以前noteで紹介した「アナロジー式アイデアスケッチ」がまさにこれです。

隠喩(METAPHOR)
直喩に似た概念に隠喩があります。直喩の場合、XとYは似ているものでしたが、隠喩の場合は似ているわけではなく、特定の資質を共有している場合を指します。

例えば、品質にこだわり抜いた商品のプロモーションをするとします。

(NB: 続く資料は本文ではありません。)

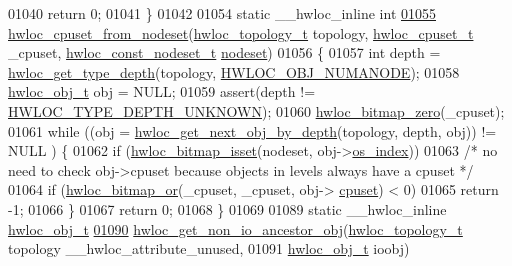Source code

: \begin{DoxyCode}
01040         \textcolor{keywordflow}{return} 0;
01041 \}
01042 
01054 \textcolor{keyword}{static} \_\_hwloc\_inline \textcolor{keywordtype}{int}
\hyperlink{a00203_gad5ee8691e08a3538ea7633344c00456d}{01055} \hyperlink{a00203_gad5ee8691e08a3538ea7633344c00456d}{hwloc\_cpuset\_from\_nodeset}(\hyperlink{a00186_ga9d1e76ee15a7dee158b786c30b6a6e38}{hwloc\_topology\_t} topology, 
      \hyperlink{a00183_ga4bbf39b68b6f568fb92739e7c0ea7801}{hwloc\_cpuset\_t} \_cpuset, \hyperlink{a00183_ga2f5276235841ad66a79bedad16a5a10c}{hwloc\_const\_nodeset\_t} 
      \hyperlink{a00238_a08f0d0e16c619a6e653526cbee4ffea3}{nodeset})
01056 \{
01057         \textcolor{keywordtype}{int} depth = \hyperlink{a00187_ga8bec782e21be313750da70cf7428b374}{hwloc\_get\_type\_depth}(topology, 
      \hyperlink{a00184_ggacd37bb612667dc437d66bfb175a8dc55a9d917a3e5497950c6d8948b8e183db5a}{HWLOC\_OBJ\_NUMANODE});
01058         \hyperlink{a00238}{hwloc\_obj\_t} obj = NULL;
01059         assert(depth != \hyperlink{a00187_ggaf4e663cf42bbe20756b849c6293ef575a0565ab92ab72cb0cec91e23003294aad}{HWLOC\_TYPE\_DEPTH\_UNKNOWN});
01060         \hyperlink{a00205_gaa97c5217613c8cae9862287170ea2132}{hwloc\_bitmap\_zero}(\_cpuset);
01061         \textcolor{keywordflow}{while} ((obj = \hyperlink{a00187_gac140a9b939d9fa0b30c4a910efcb0656}{hwloc\_get\_next\_obj\_by\_depth}(topology, depth, obj)) != NULL
      ) \{
01062                 \textcolor{keywordflow}{if} (\hyperlink{a00205_ga11340dd487f110bb84f0a6e4ae90bd06}{hwloc\_bitmap\_isset}(nodeset, obj->\hyperlink{a00238_a61a7a80a68eaccbaaa28269e678c81a9}{os\_index}))
01063                         \textcolor{comment}{/* no need to check obj->cpuset because objects in levels always have a cpuset */}
01064                         \textcolor{keywordflow}{if} (\hyperlink{a00205_ga120b8aefb9ce7ef349929656359b1859}{hwloc\_bitmap\_or}(\_cpuset, \_cpuset, obj->
      \hyperlink{a00238_a67925e0f2c47f50408fbdb9bddd0790f}{cpuset}) < 0)
01065                                 \textcolor{keywordflow}{return} -1;
01066         \}
01067         \textcolor{keywordflow}{return} 0;
01068 \}
01069 
01089 \textcolor{keyword}{static} \_\_hwloc\_inline \hyperlink{a00238}{hwloc\_obj\_t}
\hyperlink{a00204_gaf139bb61375178e90cc3f1835b452ab6}{01090} \hyperlink{a00204_gaf139bb61375178e90cc3f1835b452ab6}{hwloc\_get\_non\_io\_ancestor\_obj}(\hyperlink{a00186_ga9d1e76ee15a7dee158b786c30b6a6e38}{hwloc\_topology\_t} topology 
      \_\_hwloc\_attribute\_unused,
01091                               \hyperlink{a00238}{hwloc\_obj\_t} ioobj)

\end{DoxyCode}
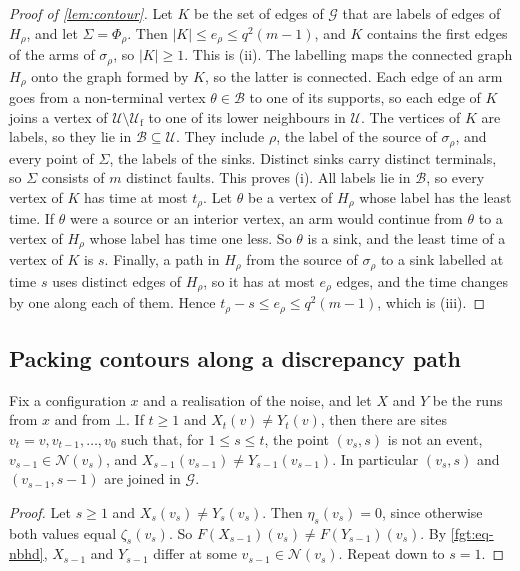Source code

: \begin{proof}[Proof of \cref{lem:contour}]
Let $K$ be the set of edges of $\mathcal G$ that are labels of edges of $H_\rho$, and let $\Sigma=\Phi_\rho$. Then $|K|\le e_\rho\le q^2(m-1)$, and $K$ contains the first edges of the arms of $\sigma_\rho$, so $|K|\ge1$. This is (ii). The labelling maps the connected graph $H_\rho$ onto the graph formed by $K$, so the latter is connected. Each edge of an arm goes from a non-terminal vertex $\theta\in\mathcal B$ to one of its supports, so each edge of $K$ joins a vertex of $\mathcal U\setminus\mathcal U_{\mathrm f}$ to one of its lower neighbours in $\mathcal U$. The vertices of $K$ are labels, so they lie in $\mathcal B\subseteq\mathcal U$. They include $\rho$, the label of the source of $\sigma_\rho$, and every point of $\Sigma$, the labels of the sinks. Distinct sinks carry distinct terminals, so $\Sigma$ consists of $m$ distinct faults. This proves (i). All labels lie in $\mathcal B$, so every vertex of $K$ has time at most $t_\rho$. Let $\theta$ be a vertex of $H_\rho$ whose label has the least time. If $\theta$ were a source or an interior vertex, an arm would continue from $\theta$ to a vertex of $H_\rho$ whose label has time one less. So $\theta$ is a sink, and the least time of a vertex of $K$ is $s$. Finally, a path in $H_\rho$ from the source of $\sigma_\rho$ to a sink labelled at time $s$ uses distinct edges of $H_\rho$, so it has at most $e_\rho$ edges, and the time changes by one along each of them. Hence $t_\rho-s\le e_\rho\le q^2(m-1)$, which is (iii).
\end{proof}

\subsection{Packing contours along a discrepancy path}\label{fgt:sec-packing}

\begin{lemma}\label{fgt:path}
Fix a configuration $x$ and a realisation of the noise, and let $X$ and $Y$ be the runs from $x$ and from $\bot$. If $t\ge1$ and $X_t(v)\ne Y_t(v)$, then there are sites $v_t=v,v_{t-1},\dots,v_0$ such that, for $1\le s\le t$, the point $(v_s,s)$ is not an event, $v_{s-1}\in\mathcal N(v_s)$, and $X_{s-1}(v_{s-1})\ne Y_{s-1}(v_{s-1})$. In particular $(v_s,s)$ and $(v_{s-1},s-1)$ are joined in $\mathcal G$.
\end{lemma}

\begin{proof}
Let $s\ge1$ and $X_s(v_s)\ne Y_s(v_s)$. Then $\eta_s(v_s)=0$, since otherwise both values equal $\zeta_s(v_s)$. So $F(X_{s-1})(v_s)\ne F(Y_{s-1})(v_s)$. By \eqref{fgt:eq-nbhd}, $X_{s-1}$ and $Y_{s-1}$ differ at some $v_{s-1}\in\mathcal N(v_s)$. Repeat down to $s=1$.
\end{proof}

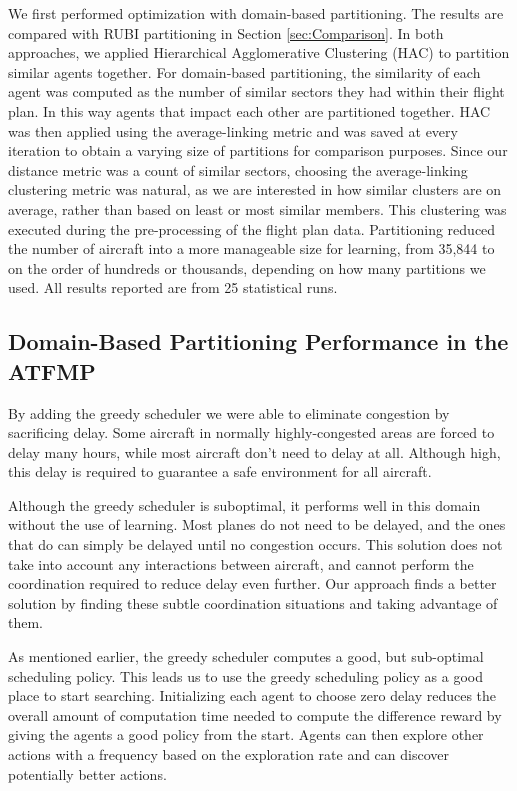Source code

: \documentclass[smallcondensed]{svjour3}
\begin{document}
We first performed optimization with domain-based partitioning. The results are compared with RUBI partitioning in Section \ref{sec:Comparison}. In both approaches, we applied Hierarchical Agglomerative Clustering (HAC) to partition similar agents together. For domain-based partitioning, the similarity of each agent was computed as the number of similar sectors they had within their flight plan. In this way agents that impact each other are partitioned together. HAC was then applied using the average-linking metric and was saved at every iteration to obtain a varying size of partitions for comparison purposes. Since our distance metric was a count of similar sectors, choosing the average-linking clustering metric was natural, as we are interested in how similar clusters are on average, rather than based on least or most similar members. This clustering was executed during the pre-processing of the flight plan data. Partitioning reduced the number of aircraft into a more manageable size for learning, from 35,844 to on the order of hundreds or thousands, depending on how many partitions we used. All results reported are from 25 statistical runs.
 
\subsection{Domain-Based Partitioning Performance in the ATFMP}

By adding the greedy scheduler we were able to eliminate congestion by sacrificing delay. Some aircraft in normally highly-congested areas are forced to delay many hours, while most aircraft don't need to delay at all. Although high, this delay is required to guarantee a safe environment for all aircraft. 

Although the greedy scheduler is suboptimal, it performs well in this domain without the use of learning. Most planes do not need to be delayed, and the ones that do can simply be delayed until no congestion occurs. This solution does not take into account any interactions between aircraft, and cannot perform the coordination required to reduce delay even further. Our approach finds a better solution by finding these subtle coordination situations and taking advantage of them.  

As mentioned earlier, the greedy scheduler computes a good, but sub-optimal scheduling policy. This leads us to use the greedy scheduling policy as a good place to start searching. Initializing each agent to choose zero delay reduces the overall amount of computation time needed to compute the difference reward by giving the agents a good policy from the start. Agents can then explore other actions with a frequency based on the exploration rate and can discover potentially better actions.
  
\end{document}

「本物志向の人に選ばれる商品であることを伝える」ために「木村拓哉さんを起用する」という場合、これは隠喩が働いています。

意味するもの(シニフィアン):木村拓哉
つなぎ目となる概念:本物志向
意味されるもの(シニフィエ):商品

こんなイメージです。

他にも、換喩、提喩、皮肉、嘘、不可能性、描写、表象といった概念が紹介されているので、是非手にとって読んでみて下さい。

3)最後に

この本を読むにあたって、2つの注意点があります。

①「おわりに」を最初に読むこと
②世の中のデザインやコミュニケーションを具体的に想像すること

です。

というのも、目次を読むと「なんだか便利な知識がズラッと並んでいて、どんどんインプットできるのでは!?」という気持ちになってしまうのですが、途中でも書いたとおり未完成な学問であるからか「…で、何が言いたいんだ…?」となる箇所がとても多いです。

なので、一度「おわりに」を読んで「記号学ってそういうものなのね」と期待値を下げた上で、具体的なデザイン例を想像しながら「あれのことかな?」と自分なりに腹落ちさせながら読み進めると良いと思います。

そうすると視界がクリアになってくるので、これから読まれる方は(私の屍を超えて)上記を参考にしてみて下さい。